The open source community is remarkable in many ways. For me, one of the most significant aspects of it is exactly that: it IS a community. It's composed of people who communicate and share in deep and productive ways. One of the most interesting manifestations of that spirit I've run across is the Eigenbase project, an extensible platform being used by some very creative folks for the creation and continuing development of databases for data warehousing (the LucidDB DBMS) and stream processing (the SQLstream continuous query engine). I haven't posted about either of those yet but will, and I'm watching their continuing evolution with great interest.

Organizationally, Eigenbase is a 501(c)(3) tax-exempt public charity. It has had contributions of various kinds - servers, IP, etc. from numerous companies and individuals since its founding in 2004. John Sichi, president and chairman, worked for Quadbase Systems and Broadbase Software, and was the original developer of Fennel and Farrago, two Eigenbase framework subprojects. John contributes to a number of other open source projects inside and outside of Eigenbase, including JGraphT and LucidDB.  Julian Hyde, treasurer, also sports a database pedigree from Oracle, Broadbase and Pentaho; he founded Mondrian and other projects. Julian is Chief Architect for SQLstream and Chief Architect, OLAP for Pentaho. He and John were together at Broadbase when John came up with some of the key Eigenbase constructs. Other key players include director Damian Black, whose career includes stints at Hewlett-Packard Research Laboratories in Europe where he worked on combining logic programming, object-oriented and relational database systems. Damian also took on business roles, which helped prep him for his role today as CEO of SQLstream.

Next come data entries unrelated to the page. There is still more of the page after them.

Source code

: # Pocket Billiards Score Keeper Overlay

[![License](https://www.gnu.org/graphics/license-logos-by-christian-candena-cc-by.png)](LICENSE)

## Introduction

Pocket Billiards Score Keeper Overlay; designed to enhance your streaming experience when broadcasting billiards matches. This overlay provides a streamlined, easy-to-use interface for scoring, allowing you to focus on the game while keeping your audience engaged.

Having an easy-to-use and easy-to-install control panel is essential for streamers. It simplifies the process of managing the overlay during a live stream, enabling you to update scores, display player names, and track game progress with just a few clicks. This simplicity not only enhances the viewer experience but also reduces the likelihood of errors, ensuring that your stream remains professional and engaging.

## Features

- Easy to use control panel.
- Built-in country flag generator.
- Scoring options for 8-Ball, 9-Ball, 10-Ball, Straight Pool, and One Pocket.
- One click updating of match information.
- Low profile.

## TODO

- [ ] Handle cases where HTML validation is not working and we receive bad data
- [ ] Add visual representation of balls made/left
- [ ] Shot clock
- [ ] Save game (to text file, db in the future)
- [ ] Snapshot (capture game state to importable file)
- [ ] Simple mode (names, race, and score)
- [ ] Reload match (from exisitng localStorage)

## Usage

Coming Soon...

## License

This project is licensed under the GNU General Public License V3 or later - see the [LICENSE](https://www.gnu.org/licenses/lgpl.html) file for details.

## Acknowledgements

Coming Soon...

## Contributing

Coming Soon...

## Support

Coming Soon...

The notion that "one size fits all" DBMSs are an artifact of an old model, and that it's time to move on, is one that has gained a great deal of academic momentum, and the ADBMS vendors are aggressively pitching the idea that they have identified at least one use case that proves it. Mike Stonebraker has a few other ones in his thinking, and is commercially involved with two in addition to Vertica. But Eigenbase takes a rather different tack: it's factored the data management tasks in such a way that different use cases can be supported by grafting different "features" onto it, as illustrated in this figure.

The premise is that as ideas for specialized use cases emerge, the developer can construct the extensions desired. In the case of LucidDB, it's the column store bits (pun intended) that support the ADBMS case; in SQLstream, it's SQL-based support for event processing. The platform includes a methodology for the assembly of these innovations, and a community of programmers work together to advance the model.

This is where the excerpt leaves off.